Lane is one of a handful of Alaskans who have taken a stab at creating commercial products out fish waste in recent years.
So far, their efforts have produced some good initial results as well as some disappointments.
"It will take innovation and new money, and people willing to take risks," said Lance Miller, executive director of the Juneau Economic Development Council.
"It's going to take a commitment of the Southeast community to support this kind of venture," Ryan added.
Kake's Totem Soils - a Native-owned company that creates commercial compost out of fish waste from Southeast Alaska seafood processors and wood chips from the logging industry - is an example of a venture that has fallen on hard and uncertain times.
Totem Soil's chemical additive-free compost had generated rave reviews in the Lower 48, but Kake's tribal corporation is experiencing serious financial problems and doesn't have the money to spend on marketing the compost to vendors elsewhere in Alaska or down South.
"I gave this thing my whole heart," said Bob Mills, the company's project manager.
Hopeful that the financial constraints will be lifted later, Mills is stockpiling his product, which won't go bad if it remains covered, he said.
Like Alaska salmon in general, one of Totem Soil's strongest marketing angles is that it is free of chemical additives.
Plenty of U.S. consumers have become wary of the toxic chemicals or chemical additives that have appeared in farmed salmon.
But one thing the salmon farming industry has done a better job of than the Alaska fishing industry is they don't waste anything, Lane said.
The salmon farms, for example, auction off purchasing rights for fish waste to other companies, and the waste ends up in fertilizers, oils and animal feed.
If the Alaska fishing industry can latch on a similar method to squeeze more pennies out each salmon, it will help everyone in the business, said Gunnar Knapp, a fisheries economist at the University of Alaska Anchorage.
But so far, Lane's operation has been flying under the radar screen of many Southeast fishermen, said Kathy Hansen, executive director of the Southeast Alaska Fishermen's Alliance.
As long as the company runs with just one barge, it probably will stay under their radar screen, she said. "It needs to be in several places.
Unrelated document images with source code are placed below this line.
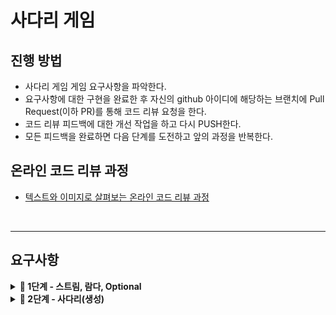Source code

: # 사다리 게임

## 진행 방법

* 사다리 게임 게임 요구사항을 파악한다.
* 요구사항에 대한 구현을 완료한 후 자신의 github 아이디에 해당하는 브랜치에 Pull Request(이하 PR)를 통해 코드 리뷰 요청을 한다.
* 코드 리뷰 피드백에 대한 개선 작업을 하고 다시 PUSH한다.
* 모든 피드백을 완료하면 다음 단계를 도전하고 앞의 과정을 반복한다.

## 온라인 코드 리뷰 과정

* [텍스트와 이미지로 살펴보는 온라인 코드 리뷰 과정](https://github.com/nextstep-step/nextstep-docs/tree/master/codereview)

</br>

---

## 요구사항

<details>
<summary><b>🚀 1단계 - 스트림, 람다, Optional</b></summary>

**실습**
> - [X] Lambda1. CarTest 내 MoveStrategy에 대한 익명 클래스로 구현하고 있는데 람다를 적용해 구현
> - [X] Lambda2. nextstep.fp.Lambda의 sumAll, sumAllEven, sumAllOverThree method 소스 코드를 확인하고 중복 제거
> - [X] Stream1. List에 담긴 모든 숫자 중 3보다 큰 숫자를 2배 한 후 모든 값의 합 산출
>    - nextstep.fp.StreamStudyTest 클래스의 sumOverThreeAndDouble() 테스트를 pass해야 한다.
> - [X] Stream2. nextstep.fp.StreamStudy 클래스의 printLongestWordTop100() 메서드를 구현한다. 요구사항은 다음과 같다. 
>   - 단어의 길이가 12자를 초과하는 단어를 추출한다.
>   - 12자가 넘는 단어 중 길이가 긴 순서로 100개의 단어를 추출한다.
>   - 단어 중복을 허용하지 않는다. 즉, 서로 다른 단어 100개를 추출해야 한다.
>   - 추출한 100개의 단어를 출력한다. 모든 단어는 소문자로 출력해야 한다.
> - [X] Optional1. nextstep.optional.User의 ageIsInRange1() 메소드는 30살 이상, 45살 이하에 해당하는 User가 존재하는 경우 true를 반환하는 메소드이다. 같은 기능을 Optional을 활용해 ageIsInRange2() 메소드에 구현
> - [X] Optional2. nextstep.optional.Users의 getUser() 메소드를 자바 8의 stream과 Optional을 활용해 구현
> - [X] Optional3. nextstep.optional.ExpressionTest의 테스트가 통과하도록 Expression의 of 메소드를 구현
</details>

<details>
<summary><b>🚀 2단계 - 사다리(생성)</b></summary>

**기능 요구사항**
> - [X] 사다리 게임에 참여하는 사람 이름을 한 줄로 입력받는다.
>> - [X] 사람 이름은 최대 다섯글자이다.
>> - [X] 사람 이름을 (,) 쉼표로 구분한다.
> - [X] 최대 사다리 높이를 입력받는다.
> - [ ] 사다리를 생성한다.
>> - [ ] 라인이 `|-----|-----|` 이런 식으로 겹치면 안된다.
>> - [ ] 라인의 좌표 값에 선이 있는지 유무를 판단한다.
</details>

</br>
Everywhere waste is generated is where you need it," Hansen said.
The fact that Lane has been charging seafood processors for the raw material has also made some fishermen nervous.
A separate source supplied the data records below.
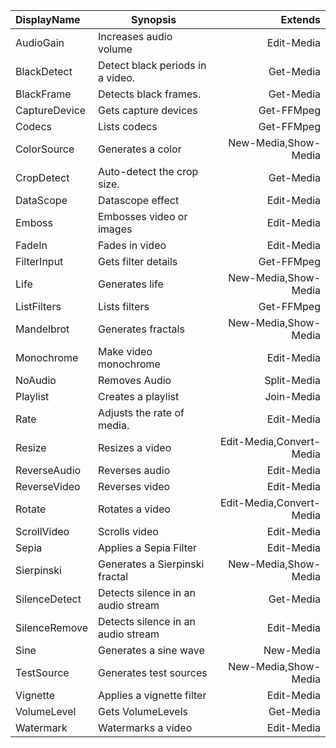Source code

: |DisplayName|Synopsis|Extends|
|:-|-|-:|
|AudioGain|Increases audio volume|Edit-Media|
|BlackDetect|Detect black periods in a video.|Get-Media|
|BlackFrame|Detects black frames.|Get-Media|
|CaptureDevice|Gets capture devices|Get-FFMpeg|
|Codecs|Lists codecs|Get-FFMpeg|
|ColorSource|Generates a color |New-Media,Show-Media|
|CropDetect|Auto-detect the crop size.|Get-Media|
|DataScope|Datascope effect|Edit-Media|
|Emboss|Embosses video or images|Edit-Media|
|FadeIn|Fades in video|Edit-Media|
|FilterInput|Gets filter details|Get-FFMpeg|
|Life|Generates life|New-Media,Show-Media|
|ListFilters|Lists filters|Get-FFMpeg|
|Mandelbrot|Generates fractals|New-Media,Show-Media|
|Monochrome|Make video monochrome |Edit-Media|
|NoAudio|Removes Audio|Split-Media|
|Playlist|Creates a playlist|Join-Media|
|Rate|Adjusts the rate of media.|Edit-Media|
|Resize|Resizes a video|Edit-Media,Convert-Media|
|ReverseAudio|Reverses audio|Edit-Media|
|ReverseVideo|Reverses video|Edit-Media|
|Rotate|Rotates a video|Edit-Media,Convert-Media|
|ScrollVideo|Scrolls video|Edit-Media|
|Sepia|Applies a Sepia Filter|Edit-Media|
|Sierpinski|Generates a Sierpinski fractal |New-Media,Show-Media|
|SilenceDetect|Detects silence in an audio stream|Get-Media|
|SilenceRemove|Detects silence in an audio stream|Edit-Media|
|Sine|Generates a sine wave|New-Media|
|TestSource|Generates test sources|New-Media,Show-Media|
|Vignette|Applies a vignette filter|Edit-Media|
|VolumeLevel|Gets VolumeLevels|Get-Media|
|Watermark|Watermarks a video|Edit-Media|
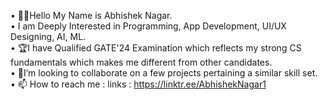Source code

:• 👋🏻Hello My Name is Abhishek Nagar.  
• I am Deeply Interested in Programming, App Development, UI/UX Designing, AI, ML.  
• 🏆I have Qualified GATE'24 Examination which reflects my strong CS fundamentals which makes me different from other candidates.  
• 🌱I’m looking to collaborate on a few projects pertaining a similar skill set.  
• 📫 How to reach me : links : https://linktr.ee/AbhishekNagar1  

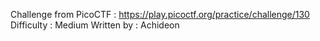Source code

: Challenge from PicoCTF : https://play.picoctf.org/practice/challenge/130
Difficulty : Medium
Written by : Achideon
"As long as they have to pay to get rid of it, it means less money for the fisherman," Hansen said.
But Hansen said that the region's fishermen, in general, are excited about the long-term potential of Lane's project and others like it.
"Waste is a big issue and as time goes on ... we definitely need to come up with solutions, especially if it could raise the value (of salmon) in general," she said.